In general, the elections showed a shift to the left in society, reflecting the class struggle in the last period. This must now be built on, in struggle against the austerity of whatever new government is formed.
It will probably be weeks before a new government is formed. New elections will be called if no candidate for prime minister wins a vote in parliament. Any minority government will be inherently unstable with less chance of completing its term.
Despite the pressure which PSOE is coming under to support, or at least not oppose, a new PP government even at the cost of losing more support, it is more probable that PSOE will try to form an alternative government. This may involve Podemos and Popular Unity supporting the formation of such a government.
While such a move - aimed at kicking out PP from power - may be correct, it is essential that the left parties retain their independence from such an 'alternative' government and avoid forming a coalition or giving stable political support.
The most important way to get concessions from a minority government - be it PSOE or PP - is in struggle on the streets and in workplaces. New elections could see the real left make even further gains, especially if a genuinely united movement is built.
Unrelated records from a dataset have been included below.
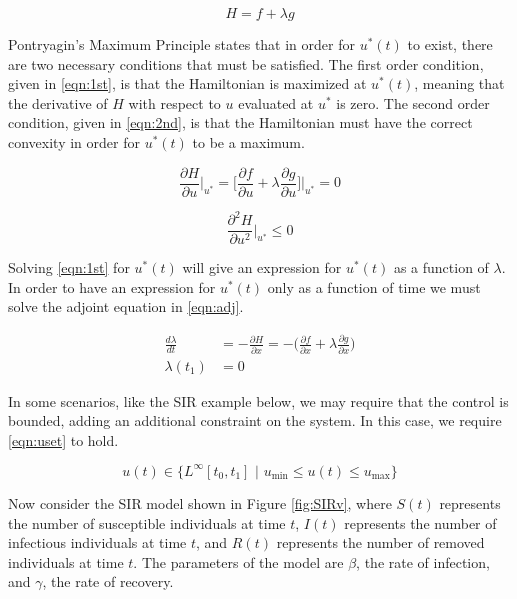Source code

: \documentclass[12pt]{article}
\begin{document}
\begin{equation} \label{eqn:ham}
	H = f + \lambda g
\end{equation}

Pontryagin's Maximum Principle states that in order for $u^*(t)$ to exist, there are two necessary conditions that must be satisfied. The first order condition, given in \eqref{eqn:1st}, is that the Hamiltonian is maximized at $u^*(t)$, meaning that the derivative of $H$ with respect to $u$ evaluated at $u^*$ is zero. The second order condition, given in \eqref{eqn:2nd}, is that the Hamiltonian must have the correct convexity in order for $u^*(t)$ to be a maximum.

\begin{equation} \label{eqn:1st}
	\frac{\partial H}{\partial u}\Big|_{u^*} = \Big[ \frac{\partial f}{\partial u} + \lambda \frac{\partial g}{\partial u} \Big] \Big|_{u^*} = 0 
\end{equation}

\begin{equation} \label{eqn:2nd}
	\frac{\partial^2 H}{\partial u^2} \Big|_{u^*} \leq 0
\end{equation}

Solving \eqref{eqn:1st} for $u^*(t)$ will give an expression for $u^*(t)$ as a function of $\lambda$. In order to have an expression for $u^*(t)$ only as a function of time we must solve the adjoint equation in \eqref{eqn:adj}.

\begin{equation} \label{eqn:adj}
	\begin{aligned}
		\frac{d\lambda}{dt} &= -\frac{\partial H}{\partial x} = - \Big(\frac{\partial f}{\partial x} + \lambda \frac{\partial g}{\partial x}\Big) \\[5pt]
		\lambda(t_1) &= 0
	\end{aligned}
\end{equation}

In some scenarios, like the SIR example below, we may require that the control is bounded, adding an additional constraint on the system. In this case, we require \eqref{eqn:uset} to hold.

\begin{equation} \label{eqn:uset}
	u(t) \in \big\{ L^{\infty}[t_0, t_1] \,\, \big| \,\, u_{\min} \leq u(t) \leq u_{\max} \big\}
\end{equation}

Now consider the SIR model shown in Figure \ref{fig:SIRv}, where $S(t)$ represents the number of susceptible individuals at time $t$, $I(t)$ represents the number of infectious individuals at time $t$, and $R(t)$ represents the number of removed individuals at time $t$. The parameters of the model are $\beta$, the rate of infection, and $\gamma$, the rate of recovery. 
\end{document}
This would allow a real left government to be fought for.
A programme for such a government would start with the cancellation of the anti-worker 'labour reforms' of the PP and PSOE, the reversal of the cuts to the public sector, scrapping of anti-democratic laws, reversal of privatisations and an end to austerity measures.
However, the experience of Syriza in Greece and of some local governments in Spain has shown the limits for a reformist government to act within the capitalist system if it is not willing to take bold socialist measures to break with the capitalist austerity agenda.
Additional measures would be necessary to change the fundamental orientation of the economy - taking it out of the capitalists' hands, through measures such as the nationalisation of the banks under democratic control, and taking the key sectors of the economy into public, democratic ownership.
A left government would also enshrine the right to self-determination of all nations in the Spanish state, and guarantee an immediate, free and legally binding referendum on Catalan independence.